Tao Wei 陶伟

Personal information
- Full name: Tao Wei
- Date of birth: January 11, 1966
- Place of birth: Beijing, China
- Date of death: August 27, 2012 (aged 46)
- Place of death: Jinan, Shandong, China
- Height: 1.78 m (5 ft 10 in)
- Position: Midfielder

Senior career*
- Years: Team / Apps / (Gls)
- 0000–1992: Beijing Guoan
- 1992–1994: AS Dragon
- 1994–1996: Sichuan Quanxing / 3 / (0)

International career
- China U20

= Tao Wei (footballer, born 1966) =

Chinese footballer

Tao Wei (陶伟 (陶偉, Táo Wěi); January 11, 1966 – August 27, 2012) was a Chinese professional footballer, who played as a midfielder, and commentator for CCTV sports channel.

==Career==
Tao began playing professionally for home team Beijing Football Team and China national under-20 football team in the 1980s. He transferred to Tahiti Division Fédérale club AS Dragon in 1992. Tao joined Sichuan Quanxing in 1994, when the first season of Chinese professional football league Chinese Jia-A League began.

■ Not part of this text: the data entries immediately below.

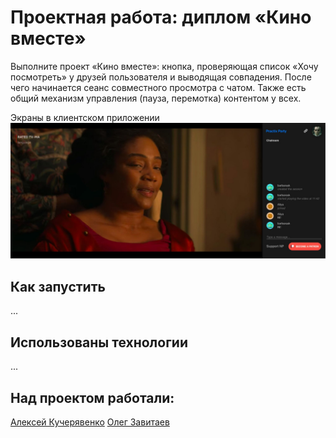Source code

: # Проектная работа: диплом «Кино вместе»

Выполните проект «Кино вместе»: кнопка, проверяющая список «Хочу посмотреть» у друзей пользователя и выводящая 
совпадения. 
После чего начинается сеанс совместного просмотра с чатом. Также есть общий механизм управления (пауза, перемотка) 
контентом у всех.

Экраны в клиентском приложении
![Экраны в клиентском приложении](docs/screen.jpeg)


## Как запустить
...

## Использованы технологии
...

## Над проектом работали:
[Алексей Кучерявенко]()
[Олег Завитаев](https://github.com/TheZavitaev)
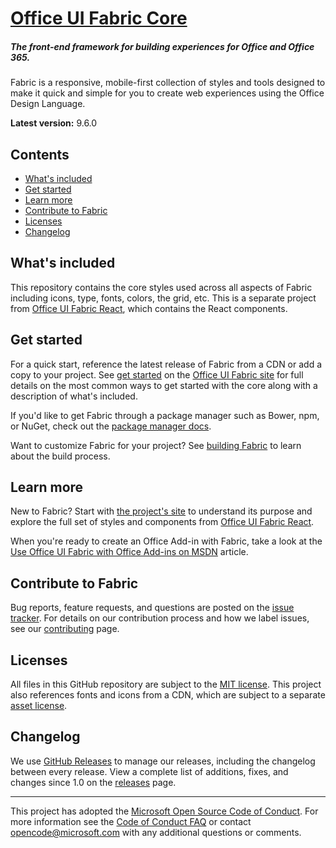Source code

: # [Office UI Fabric Core](https://developer.microsoft.com/en-us/fabric)

##### The front-end framework for building experiences for Office and Office 365.

Fabric is a responsive, mobile-first collection of styles and tools designed to make it quick and simple for you to create web experiences using the Office Design Language.

**Latest version:** 9.6.0

## Contents

* [What's included](#whats-included)
* [Get started](#get-started)
* [Learn more](#learn-more)
* [Contribute to Fabric](#contribute-to-fabric)
* [Licenses](#licenses)
* [Changelog](#changelog)

## What's included

This repository contains the core styles used across all aspects of Fabric including icons, type, fonts, colors, the grid, etc. This is a separate project from [Office UI Fabric React](https://github.com/OfficeDev/office-ui-fabric-react), which contains the React components.

## Get started

For a quick start, reference the latest release of Fabric from a CDN or add a copy to your project. See [get started](https://developer.microsoft.com/en-us/fabric#/get-started) on the [Office UI Fabric site](https://developer.microsoft.com/en-us/fabric) for full details on the most common ways to get started with the core along with a description of what's included.

If you'd like to get Fabric through a package manager such as Bower, npm, or NuGet, check out the [package manager docs](https://github.com/OfficeDev/office-ui-fabric-core/blob/master/ghdocs/PACKAGES.md).

Want to customize Fabric for your project? See [building Fabric](https://github.com/OfficeDev/Office-UI-Fabric/blob/master/ghdocs/BUILDING.md) to learn about the build process.

## Learn more

New to Fabric? Start with [the project's site](https://developer.microsoft.com/en-us/fabric) to understand its purpose and explore the full set of styles and components from [Office UI Fabric React](https://github.com/OfficeDev/office-ui-fabric-react).

When you're ready to create an Office Add-in with Fabric, take a look at the [Use Office UI Fabric with Office Add-ins on MSDN](https://msdn.microsoft.com/EN-US/library/office/mt450443.aspx) article.

## Contribute to Fabric

Bug reports, feature requests, and questions are posted on the [issue tracker](https://github.com/OfficeDev/Office-UI-Fabric-core/issues). For details on our contribution process and how we label issues, see our [contributing](https://github.com/OfficeDev/Office-UI-Fabric/blob/master/ghdocs/CONTRIBUTING.md) page.

## Licenses

All files in this GitHub repository are subject to the [MIT license](https://github.com/OfficeDev/office-ui-fabric-core/blob/master/LICENSE). This project also references fonts and icons from a CDN, which are subject to a separate [asset license](https://static2.sharepointonline.com/files/fabric/assets/license.txt).

## Changelog

We use [GitHub Releases](https://github.com/blog/1547-release-your-software) to manage our releases, including the changelog between every release. View a complete list of additions, fixes, and changes since 1.0 on the [releases](https://github.com/OfficeDev/Office-UI-Fabric/releases) page.

---

This project has adopted the [Microsoft Open Source Code of Conduct](https://opensource.microsoft.com/codeofconduct/). For more information see the [Code of Conduct FAQ](https://opensource.microsoft.com/codeofconduct/faq/) or contact [opencode@microsoft.com](mailto:opencode@microsoft.com) with any additional questions or comments.
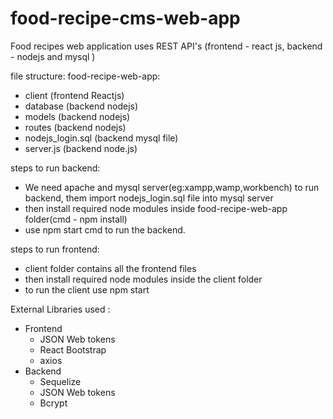 # food-recipe-cms-web-app
Food recipes web application uses REST API's (frontend - react js, backend - nodejs and mysql )

file structure: food-recipe-web-app:
 - client (frontend Reactjs) 
 - database (backend nodejs) 
 - models (backend nodejs) 
 - routes (backend nodejs) 
 - nodejs_login.sql (backend mysql file)
 - server.js (backend node.js)

steps to run backend:
   - We need apache and  mysql server(eg:xampp,wamp,workbench) to run backend, them import nodejs_login.sql file into mysql server
   - then install required node modules inside food-recipe-web-app folder(cmd - npm install)
   - use npm start cmd to run the backend.
      
steps to run frontend:
  - client folder contains all the frontend files
  - then install required node modules inside the client folder
  - to run the client use npm start
  
  
External Libraries used :
 - Frontend 
     - JSON Web tokens 
     - React Bootstrap 
     - axios
 - Backend
     - Sequelize 
     - JSON Web tokens
     - Bcrypt

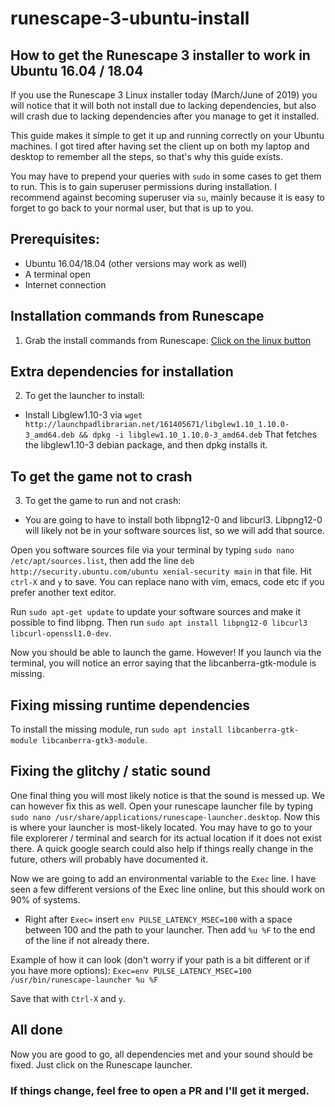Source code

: # runescape-3-ubuntu-install

## How to get the Runescape 3 installer to work in Ubuntu 16.04 / 18.04

If you use the Runescape 3 Linux installer today (March/June of 2019) you will notice that it will both not install due to lacking dependencies, but also will crash due to lacking dependencies after you manage to get it installed.

This guide makes it simple to get it up and running correctly on your Ubuntu machines. I got tired after having set the client up on both my laptop and desktop to remember all the steps, so that's why this guide exists.

You may have to prepend your queries with `sudo` in some cases to get them to run. This is to gain superuser permissions during installation. I recommend against becoming superuser via `su`, mainly because it is easy to forget to go back to your normal user, but that is up to you.

## Prerequisites:
- Ubuntu 16.04/18.04 (other versions may work as well)
- A terminal open
- Internet connection

## Installation commands from Runescape

1. Grab the install commands from Runescape:
[Click on the linux button](https://www.runescape.com/download)

## Extra dependencies for installation

2. To get the launcher to install:
- Install Libglew1.10-3 via `wget http://launchpadlibrarian.net/161405671/libglew1.10_1.10.0-3_amd64.deb && dpkg -i libglew1.10_1.10.0-3_amd64.deb`
That fetches the libglew1.10-3 debian package, and then dpkg installs it.

## To get the game not to crash

3. To get the game to run and not crash:
- You are going to have to install both libpng12-0 and libcurl3. Libpng12-0 will likely not be in your software sources list, so we will add that source.

Open you software sources file via your terminal by typing `sudo nano /etc/apt/sources.list`, then add the line `deb http://security.ubuntu.com/ubuntu xenial-security main` in that file. Hit `ctrl-X` and `y` to save. You can replace nano with vim, emacs, code etc if you prefer another text editor.

Run `sudo apt-get update` to update your software sources and make it possible to find libpng.
Then run `sudo apt install libpng12-0 libcurl3 libcurl-openssl1.0-dev`.

Now you should be able to launch the game. However! If you launch via the terminal, you will notice an error saying that the libcanberra-gtk-module is missing.

## Fixing missing runtime dependencies

To install the missing module, run `sudo apt install libcanberra-gtk-module libcanberra-gtk3-module`.

## Fixing the glitchy / static sound

One final thing you will most likely notice is that the sound is messed up. We can however fix this as well.
Open your runescape launcher file by typing `sudo nano /usr/share/applications/runescape-launcher.desktop`. Now this is where your launcher is most-likely located. You may have to go to your file explorerer / terminal and search for its actual location if it does not exist there. A quick google search could also help if things really change in the future, others will probably have documented it.

Now we are going to add an environmental variable to the `Exec` line. I have seen a few different versions of the Exec line online, but this should work on 90% of systems.
- Right after `Exec=` insert `env PULSE_LATENCY_MSEC=100` with a space between 100 and the path to your launcher. Then add `%u %F` to the end of the line if not already there.

Example of how it can look (don't worry if your path is a bit different or if you have more options):
`Exec=env PULSE_LATENCY_MSEC=100 /usr/bin/runescape-launcher %u %F`

Save that with `Ctrl-X` and `y`.

## All done

Now you are good to go, all dependencies met and your sound should be fixed. Just click on the Runescape launcher.


### If things change, feel free to open a PR and I'll get it merged.

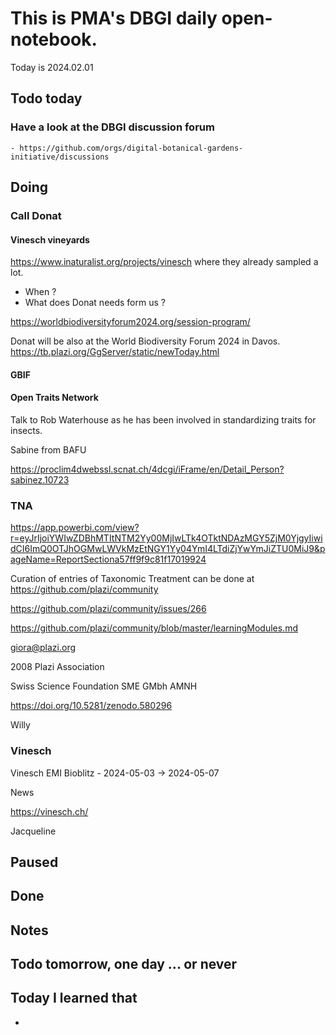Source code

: 

# This is PMA's DBGI daily open-notebook.

Today is 2024.02.01

## Todo today 

### Have a look at the DBGI discussion forum
    - https://github.com/orgs/digital-botanical-gardens-initiative/discussions

## Doing

### Call Donat

#### Vinesch vineyards 


https://www.inaturalist.org/projects/vinesch where they already sampled a lot.

- When ?
- What does Donat needs form us ?


https://worldbiodiversityforum2024.org/session-program/

Donat will be also at the World Biodiversity Forum 2024 in Davos.
https://tb.plazi.org/GgServer/static/newToday.html



#### GBIF

#### Open Traits Network

Talk to Rob Waterhouse as he has been involved in standardizing traits for insects.

Sabine from BAFU

https://proclim4dwebssl.scnat.ch/4dcgi/iFrame/en/Detail_Person?sabinez.10723

### TNA

https://app.powerbi.com/view?r=eyJrIjoiYWIwZDBhMTItNTM2Yy00MjIwLTk4OTktNDAzMGY5ZjM0YjgyIiwidCI6ImQ0OTJhOGMwLWVkMzEtNGY1Yy04YmI4LTdiZjYwYmJiZTU0MiJ9&pageName=ReportSectiona57ff9f9c81f17019924

Curation of entries of Taxonomic Treatment can be done at https://github.com/plazi/community

https://github.com/plazi/community/issues/266

https://github.com/plazi/community/blob/master/learningModules.md



giora@plazi.org 


2008 Plazi Association

Swiss Science Foundation
SME
GMbh 
AMNH 


https://doi.org/10.5281/zenodo.580296

Willy


### Vinesch

Vinesch EMI Bioblitz - 2024-05-03 -> 2024-05-07

News

https://vinesch.ch/

Jacqueline 


## Paused

## Done

## Notes

## Todo tomorrow, one day ... or never

###
###
###


## Today I learned that

-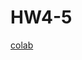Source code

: # HW4-5
[colab](https://colab.research.google.com/drive/10fWRQj_Gh1meuX7SC_wkTHlTCBB9lpXb?authuser=2#scrollTo=pzHze1v_28o8)


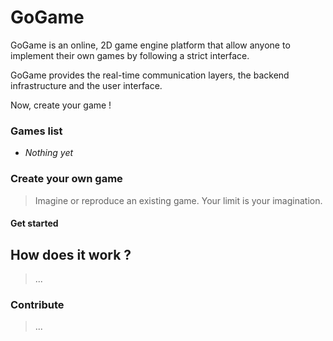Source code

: # GoGame

GoGame is an online, 2D game engine platform that allow anyone to implement their own games by following a strict interface.

GoGame provides the real-time communication layers, the backend infrastructure and the user interface.

Now, create your game !

### Games list

- *Nothing yet*

### Create your own game

> Imagine or reproduce an existing game. Your limit is your imagination.

#### Get started

## How does it work ?

> ...

### Contribute

> ...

Tao retired from his playing career in 1996. In 1999, he launched a youth football club called Huijia Cheetah (汇佳猎豹). He went on to become active as a commentator, providing analysis to CCTV sports channel for Fußball-Bundesliga.

==Personal life==
Tao married the Chinese actress Lü Liping in Los Angeles, on January 16, 1999. They divorced on August 2, 2001. He remarried in August 2011 and his son was born in March 2012, five months before his death.

==Death==
Tao was found dead at a hotel in Jinan, Shandong province on August 27, 2012. After investigation, local police concluded that there was no evidence of homicide or suicide, the cause of death was sudden cardiac death.